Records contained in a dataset
......

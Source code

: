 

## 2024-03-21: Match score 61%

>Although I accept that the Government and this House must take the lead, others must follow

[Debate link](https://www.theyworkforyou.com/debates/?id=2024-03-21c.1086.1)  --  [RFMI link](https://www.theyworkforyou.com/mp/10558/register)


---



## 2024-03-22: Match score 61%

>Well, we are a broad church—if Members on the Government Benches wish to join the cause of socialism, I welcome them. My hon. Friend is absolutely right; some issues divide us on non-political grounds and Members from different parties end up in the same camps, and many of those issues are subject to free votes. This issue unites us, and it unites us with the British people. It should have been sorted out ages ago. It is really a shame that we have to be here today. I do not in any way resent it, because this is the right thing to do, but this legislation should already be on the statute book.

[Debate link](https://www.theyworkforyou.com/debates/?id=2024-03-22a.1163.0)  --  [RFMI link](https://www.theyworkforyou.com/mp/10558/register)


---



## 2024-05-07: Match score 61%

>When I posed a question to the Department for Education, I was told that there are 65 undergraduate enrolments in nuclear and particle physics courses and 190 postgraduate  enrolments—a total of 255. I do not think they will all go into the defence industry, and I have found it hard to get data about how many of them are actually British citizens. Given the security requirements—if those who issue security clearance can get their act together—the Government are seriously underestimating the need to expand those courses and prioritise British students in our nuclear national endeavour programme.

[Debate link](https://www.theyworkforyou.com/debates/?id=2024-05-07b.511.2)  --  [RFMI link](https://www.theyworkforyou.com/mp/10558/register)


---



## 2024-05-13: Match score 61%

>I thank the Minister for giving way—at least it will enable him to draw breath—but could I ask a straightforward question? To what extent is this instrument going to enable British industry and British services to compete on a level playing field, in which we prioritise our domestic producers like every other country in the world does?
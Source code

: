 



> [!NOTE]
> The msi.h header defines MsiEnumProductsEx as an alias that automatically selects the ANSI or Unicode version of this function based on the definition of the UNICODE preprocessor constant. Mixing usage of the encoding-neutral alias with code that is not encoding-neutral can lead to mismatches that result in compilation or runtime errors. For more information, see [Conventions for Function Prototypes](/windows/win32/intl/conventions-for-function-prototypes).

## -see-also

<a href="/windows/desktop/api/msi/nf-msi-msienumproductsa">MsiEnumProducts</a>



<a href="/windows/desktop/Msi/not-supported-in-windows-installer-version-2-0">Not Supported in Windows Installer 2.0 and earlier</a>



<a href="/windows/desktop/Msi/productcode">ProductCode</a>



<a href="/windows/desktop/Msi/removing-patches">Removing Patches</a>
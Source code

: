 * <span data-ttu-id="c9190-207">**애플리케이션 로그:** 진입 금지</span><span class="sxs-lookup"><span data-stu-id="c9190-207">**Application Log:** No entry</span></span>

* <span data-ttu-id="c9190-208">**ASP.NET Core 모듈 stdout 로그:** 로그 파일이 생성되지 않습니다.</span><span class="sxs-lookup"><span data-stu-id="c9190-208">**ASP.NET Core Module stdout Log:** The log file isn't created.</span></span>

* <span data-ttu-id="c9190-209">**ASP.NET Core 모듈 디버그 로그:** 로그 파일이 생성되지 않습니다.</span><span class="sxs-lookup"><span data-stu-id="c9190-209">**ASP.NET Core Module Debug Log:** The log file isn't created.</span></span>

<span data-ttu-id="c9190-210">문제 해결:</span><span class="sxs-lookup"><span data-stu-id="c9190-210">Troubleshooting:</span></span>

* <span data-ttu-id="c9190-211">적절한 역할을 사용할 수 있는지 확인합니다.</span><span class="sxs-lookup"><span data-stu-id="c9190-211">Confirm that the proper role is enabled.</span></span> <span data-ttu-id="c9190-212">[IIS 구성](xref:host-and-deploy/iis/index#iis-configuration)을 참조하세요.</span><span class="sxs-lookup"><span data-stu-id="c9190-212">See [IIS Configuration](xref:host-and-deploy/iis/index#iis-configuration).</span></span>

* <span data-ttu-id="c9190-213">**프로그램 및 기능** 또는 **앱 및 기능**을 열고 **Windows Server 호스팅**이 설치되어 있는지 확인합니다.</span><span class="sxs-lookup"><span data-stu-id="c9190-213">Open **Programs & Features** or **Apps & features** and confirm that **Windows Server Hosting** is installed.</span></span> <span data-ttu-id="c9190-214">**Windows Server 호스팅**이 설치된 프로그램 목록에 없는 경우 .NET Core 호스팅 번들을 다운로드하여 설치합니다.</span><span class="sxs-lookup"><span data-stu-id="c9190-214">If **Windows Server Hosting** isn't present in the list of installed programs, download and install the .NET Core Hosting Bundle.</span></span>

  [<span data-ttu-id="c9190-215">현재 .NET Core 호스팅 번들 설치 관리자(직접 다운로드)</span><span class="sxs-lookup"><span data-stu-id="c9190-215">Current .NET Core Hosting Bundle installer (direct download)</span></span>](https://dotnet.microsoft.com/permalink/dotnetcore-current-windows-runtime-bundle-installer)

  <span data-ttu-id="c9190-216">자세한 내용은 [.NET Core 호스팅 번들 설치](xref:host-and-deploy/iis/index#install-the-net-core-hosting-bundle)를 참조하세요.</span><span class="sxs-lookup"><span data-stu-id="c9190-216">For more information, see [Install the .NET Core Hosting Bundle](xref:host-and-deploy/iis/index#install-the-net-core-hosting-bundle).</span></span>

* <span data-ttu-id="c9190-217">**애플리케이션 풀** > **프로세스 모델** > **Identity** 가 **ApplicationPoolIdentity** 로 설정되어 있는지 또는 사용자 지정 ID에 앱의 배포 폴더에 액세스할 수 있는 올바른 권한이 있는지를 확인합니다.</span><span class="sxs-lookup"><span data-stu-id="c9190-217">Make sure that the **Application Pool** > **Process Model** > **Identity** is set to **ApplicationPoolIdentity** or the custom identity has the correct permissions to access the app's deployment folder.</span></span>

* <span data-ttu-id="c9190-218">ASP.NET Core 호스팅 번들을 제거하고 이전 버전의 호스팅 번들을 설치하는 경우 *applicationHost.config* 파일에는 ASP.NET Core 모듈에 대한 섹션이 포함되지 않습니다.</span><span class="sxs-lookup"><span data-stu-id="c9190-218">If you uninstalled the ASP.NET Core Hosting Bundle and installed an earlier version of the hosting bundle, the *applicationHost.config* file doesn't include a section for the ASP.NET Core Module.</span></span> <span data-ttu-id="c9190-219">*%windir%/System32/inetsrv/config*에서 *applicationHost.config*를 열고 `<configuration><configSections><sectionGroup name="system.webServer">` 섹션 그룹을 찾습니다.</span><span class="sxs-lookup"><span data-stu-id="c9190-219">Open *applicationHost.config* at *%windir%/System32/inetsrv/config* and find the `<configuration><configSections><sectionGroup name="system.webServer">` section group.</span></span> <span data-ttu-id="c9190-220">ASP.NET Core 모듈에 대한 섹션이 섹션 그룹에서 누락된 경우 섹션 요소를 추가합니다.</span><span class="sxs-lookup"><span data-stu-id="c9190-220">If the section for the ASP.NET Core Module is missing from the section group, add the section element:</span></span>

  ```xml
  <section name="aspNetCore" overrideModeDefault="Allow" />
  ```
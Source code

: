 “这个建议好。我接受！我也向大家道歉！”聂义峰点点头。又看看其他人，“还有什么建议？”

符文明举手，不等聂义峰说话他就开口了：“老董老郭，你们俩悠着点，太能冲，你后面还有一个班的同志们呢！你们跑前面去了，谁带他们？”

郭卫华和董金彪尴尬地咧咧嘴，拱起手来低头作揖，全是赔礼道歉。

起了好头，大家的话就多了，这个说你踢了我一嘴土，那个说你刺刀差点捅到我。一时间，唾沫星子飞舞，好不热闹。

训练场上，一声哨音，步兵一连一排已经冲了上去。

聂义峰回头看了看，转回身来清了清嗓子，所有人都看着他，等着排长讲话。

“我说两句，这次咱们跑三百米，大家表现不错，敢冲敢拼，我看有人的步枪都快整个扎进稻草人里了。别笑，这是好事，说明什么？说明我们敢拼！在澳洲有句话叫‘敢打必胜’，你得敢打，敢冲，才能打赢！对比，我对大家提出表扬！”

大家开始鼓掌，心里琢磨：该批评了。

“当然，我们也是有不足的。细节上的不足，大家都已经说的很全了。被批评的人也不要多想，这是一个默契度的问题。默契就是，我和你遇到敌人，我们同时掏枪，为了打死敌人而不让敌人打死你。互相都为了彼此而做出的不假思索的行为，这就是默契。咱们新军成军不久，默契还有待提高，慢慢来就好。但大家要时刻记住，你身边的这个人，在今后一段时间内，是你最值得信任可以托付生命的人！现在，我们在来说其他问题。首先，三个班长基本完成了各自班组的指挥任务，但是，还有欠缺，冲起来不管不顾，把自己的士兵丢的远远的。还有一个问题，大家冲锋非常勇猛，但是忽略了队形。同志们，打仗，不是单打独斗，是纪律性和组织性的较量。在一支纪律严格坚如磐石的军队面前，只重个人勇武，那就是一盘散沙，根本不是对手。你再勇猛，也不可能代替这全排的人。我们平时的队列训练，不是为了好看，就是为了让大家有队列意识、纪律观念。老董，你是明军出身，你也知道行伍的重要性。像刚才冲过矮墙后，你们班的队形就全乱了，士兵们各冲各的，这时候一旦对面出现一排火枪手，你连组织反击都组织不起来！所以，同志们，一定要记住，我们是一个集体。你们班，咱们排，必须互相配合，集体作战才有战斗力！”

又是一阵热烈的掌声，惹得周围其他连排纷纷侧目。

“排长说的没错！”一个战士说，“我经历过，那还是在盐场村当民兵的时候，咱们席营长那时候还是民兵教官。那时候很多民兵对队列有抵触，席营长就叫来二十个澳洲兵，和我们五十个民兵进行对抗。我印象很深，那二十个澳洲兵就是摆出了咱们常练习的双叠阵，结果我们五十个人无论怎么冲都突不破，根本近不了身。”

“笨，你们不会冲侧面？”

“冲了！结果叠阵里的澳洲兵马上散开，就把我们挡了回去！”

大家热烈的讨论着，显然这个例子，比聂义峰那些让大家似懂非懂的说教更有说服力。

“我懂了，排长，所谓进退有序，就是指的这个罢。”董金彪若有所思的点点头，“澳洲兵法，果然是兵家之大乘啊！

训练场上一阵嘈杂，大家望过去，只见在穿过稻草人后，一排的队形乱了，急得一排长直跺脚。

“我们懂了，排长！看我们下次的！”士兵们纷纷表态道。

......

■ Requirement: The lines to copy run from the first line of the entries to the line containing "others must follow"; copy them exactly and output nothing else.

■ Output for this exercise:
Source code

: 

## 2024-03-21: Match score 61%

>Although I accept that the Government and this House must take the lead, others must follow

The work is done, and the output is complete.